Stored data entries
● ● ● ● ● ● ●
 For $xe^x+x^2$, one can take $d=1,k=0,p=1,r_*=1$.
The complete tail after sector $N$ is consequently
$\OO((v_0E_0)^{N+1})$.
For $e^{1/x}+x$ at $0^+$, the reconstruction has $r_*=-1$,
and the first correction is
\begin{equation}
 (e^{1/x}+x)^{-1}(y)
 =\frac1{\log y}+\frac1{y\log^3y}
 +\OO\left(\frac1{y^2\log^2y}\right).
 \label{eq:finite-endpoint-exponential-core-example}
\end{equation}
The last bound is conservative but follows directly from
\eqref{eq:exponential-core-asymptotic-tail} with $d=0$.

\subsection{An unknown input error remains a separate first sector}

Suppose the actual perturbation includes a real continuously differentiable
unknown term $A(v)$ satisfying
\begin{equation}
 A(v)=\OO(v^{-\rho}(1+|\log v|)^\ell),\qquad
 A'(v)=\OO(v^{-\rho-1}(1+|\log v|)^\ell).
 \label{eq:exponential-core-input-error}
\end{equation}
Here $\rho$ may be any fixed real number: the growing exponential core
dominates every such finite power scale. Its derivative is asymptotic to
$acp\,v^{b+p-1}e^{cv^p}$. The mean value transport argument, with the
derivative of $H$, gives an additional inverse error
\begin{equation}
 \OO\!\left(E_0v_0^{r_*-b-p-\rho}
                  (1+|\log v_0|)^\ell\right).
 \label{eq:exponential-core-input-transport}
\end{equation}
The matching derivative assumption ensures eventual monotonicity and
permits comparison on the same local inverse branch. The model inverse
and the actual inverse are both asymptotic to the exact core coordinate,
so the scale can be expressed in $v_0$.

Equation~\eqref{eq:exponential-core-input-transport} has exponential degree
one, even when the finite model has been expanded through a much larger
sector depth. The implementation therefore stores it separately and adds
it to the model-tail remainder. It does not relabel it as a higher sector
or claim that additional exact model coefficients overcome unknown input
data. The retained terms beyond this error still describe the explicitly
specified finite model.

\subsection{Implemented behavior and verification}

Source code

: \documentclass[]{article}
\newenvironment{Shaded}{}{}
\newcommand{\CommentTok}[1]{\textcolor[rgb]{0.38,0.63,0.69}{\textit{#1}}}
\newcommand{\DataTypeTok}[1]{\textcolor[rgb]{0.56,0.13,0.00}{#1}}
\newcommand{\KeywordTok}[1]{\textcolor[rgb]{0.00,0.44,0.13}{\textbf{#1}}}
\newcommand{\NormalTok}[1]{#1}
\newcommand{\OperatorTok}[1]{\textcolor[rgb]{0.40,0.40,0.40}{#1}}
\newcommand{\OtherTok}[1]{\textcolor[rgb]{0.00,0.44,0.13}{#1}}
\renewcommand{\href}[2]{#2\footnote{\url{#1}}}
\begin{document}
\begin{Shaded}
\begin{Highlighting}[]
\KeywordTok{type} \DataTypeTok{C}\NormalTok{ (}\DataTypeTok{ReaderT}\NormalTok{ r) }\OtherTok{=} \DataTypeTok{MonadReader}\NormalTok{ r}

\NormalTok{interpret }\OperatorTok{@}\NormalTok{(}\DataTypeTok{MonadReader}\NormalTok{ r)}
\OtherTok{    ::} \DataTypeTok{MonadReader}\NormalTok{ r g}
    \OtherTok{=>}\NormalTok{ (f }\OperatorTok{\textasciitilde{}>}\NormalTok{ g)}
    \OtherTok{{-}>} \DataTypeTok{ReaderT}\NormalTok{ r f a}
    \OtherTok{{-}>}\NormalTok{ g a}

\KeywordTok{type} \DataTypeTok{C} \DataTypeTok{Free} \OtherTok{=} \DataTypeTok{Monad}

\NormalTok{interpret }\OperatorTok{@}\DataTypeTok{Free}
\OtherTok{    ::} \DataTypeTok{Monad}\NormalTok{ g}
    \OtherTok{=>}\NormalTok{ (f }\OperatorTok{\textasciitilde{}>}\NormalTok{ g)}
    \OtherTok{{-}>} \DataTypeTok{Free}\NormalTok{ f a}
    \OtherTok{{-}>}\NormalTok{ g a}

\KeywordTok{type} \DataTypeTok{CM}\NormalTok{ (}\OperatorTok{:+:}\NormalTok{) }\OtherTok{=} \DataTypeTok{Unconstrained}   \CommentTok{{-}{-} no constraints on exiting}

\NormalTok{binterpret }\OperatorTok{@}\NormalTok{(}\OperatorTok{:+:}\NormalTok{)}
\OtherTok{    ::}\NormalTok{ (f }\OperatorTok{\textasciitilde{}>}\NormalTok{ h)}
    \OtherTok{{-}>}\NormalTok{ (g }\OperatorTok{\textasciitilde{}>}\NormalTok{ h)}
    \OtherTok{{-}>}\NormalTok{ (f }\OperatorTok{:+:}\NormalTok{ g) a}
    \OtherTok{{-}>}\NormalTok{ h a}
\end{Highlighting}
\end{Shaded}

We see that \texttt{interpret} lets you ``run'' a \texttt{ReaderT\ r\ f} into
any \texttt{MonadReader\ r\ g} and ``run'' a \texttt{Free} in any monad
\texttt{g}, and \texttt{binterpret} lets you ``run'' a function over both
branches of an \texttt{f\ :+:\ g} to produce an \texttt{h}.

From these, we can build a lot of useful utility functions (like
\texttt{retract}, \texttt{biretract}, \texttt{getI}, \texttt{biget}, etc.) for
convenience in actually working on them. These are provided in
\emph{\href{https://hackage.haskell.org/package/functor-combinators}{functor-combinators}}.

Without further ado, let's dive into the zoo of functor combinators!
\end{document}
● ● ● ● ● ● ●
**WORK ITEM:** Could you copy every line from the records that mentions the word "left"?

**RESULT OF THE TASK:**
 +\OO\left(\frac1{y^2\log^2y}\right).
 \OO\!\left(E_0v_0^{r_*-b-p-\rho}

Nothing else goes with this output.